[[ SOURCE MATERIAL open ]]

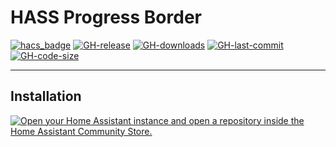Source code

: # HASS Progress Border

[![hacs_badge](https://img.shields.io/badge/HACS-Custom-41BDF5.svg?style=flat-square)](https://github.com/hacs/integration)
[![GH-release](https://img.shields.io/github/v/release/ytilis/hass-progress-border.svg?style=flat-square)](https://github.com/ytilis/hass-progress-border/releases)
[![GH-downloads](https://img.shields.io/github/downloads/ytilis/hass-progress-border/total?style=flat-square)](https://github.com/ytilis/hass-progress-border/releases)
[![GH-last-commit](https://img.shields.io/github/last-commit/ytilis/hass-progress-border.svg?style=flat-square)](https://github.com/ytilis/hass-progress-border/commits/master)
[![GH-code-size](https://img.shields.io/github/languages/code-size/ytilis/hass-progress-border.svg?color=red&style=flat-square)](https://github.com/ytilis/hass-progress-border)

--- 

## Installation

<a href="https://my.home-assistant.io/redirect/hacs_repository/?owner=ytilis&repository=hass-progress-border&category=plugin" target="_blank" rel="noreferrer noopener"><img src="https://my.home-assistant.io/badges/hacs_repository.svg" alt="Open your Home Assistant instance and open a repository inside the Home Assistant Community Store." /></a>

[[ SOURCE MATERIAL closed ]]

- _YOUR ASSIGNMENT_
Print all records word for word, no images.

- _PROBLEM SOLUTION_
Source code

: # HASS Progress Border

[![hacs_badge](https://img.shields.io/badge/HACS-Custom-41BDF5.svg?style=flat-square)](https://github.com/hacs/integration)
[![GH-release](https://img.shields.io/github/v/release/ytilis/hass-progress-border.svg?style=flat-square)](https://github.com/ytilis/hass-progress-border/releases)
[![GH-downloads](https://img.shields.io/github/downloads/ytilis/hass-progress-border/total?style=flat-square)](https://github.com/ytilis/hass-progress-border/releases)
[![GH-last-commit](https://img.shields.io/github/last-commit/ytilis/hass-progress-border.svg?style=flat-square)](https://github.com/ytilis/hass-progress-border/commits/master)
[![GH-code-size](https://img.shields.io/github/languages/code-size/ytilis/hass-progress-border.svg?color=red&style=flat-square)](https://github.com/ytilis/hass-progress-border)

--- 

## Installation

<a href="https://my.home-assistant.io/redirect/hacs_repository/?owner=ytilis&repository=hass-progress-border&category=plugin" target="_blank" rel="noreferrer noopener"><img src="https://my.home-assistant.io/badges/hacs_repository.svg" alt="Open your Home Assistant instance and open a repository inside the Home Assistant Community Store." /></a>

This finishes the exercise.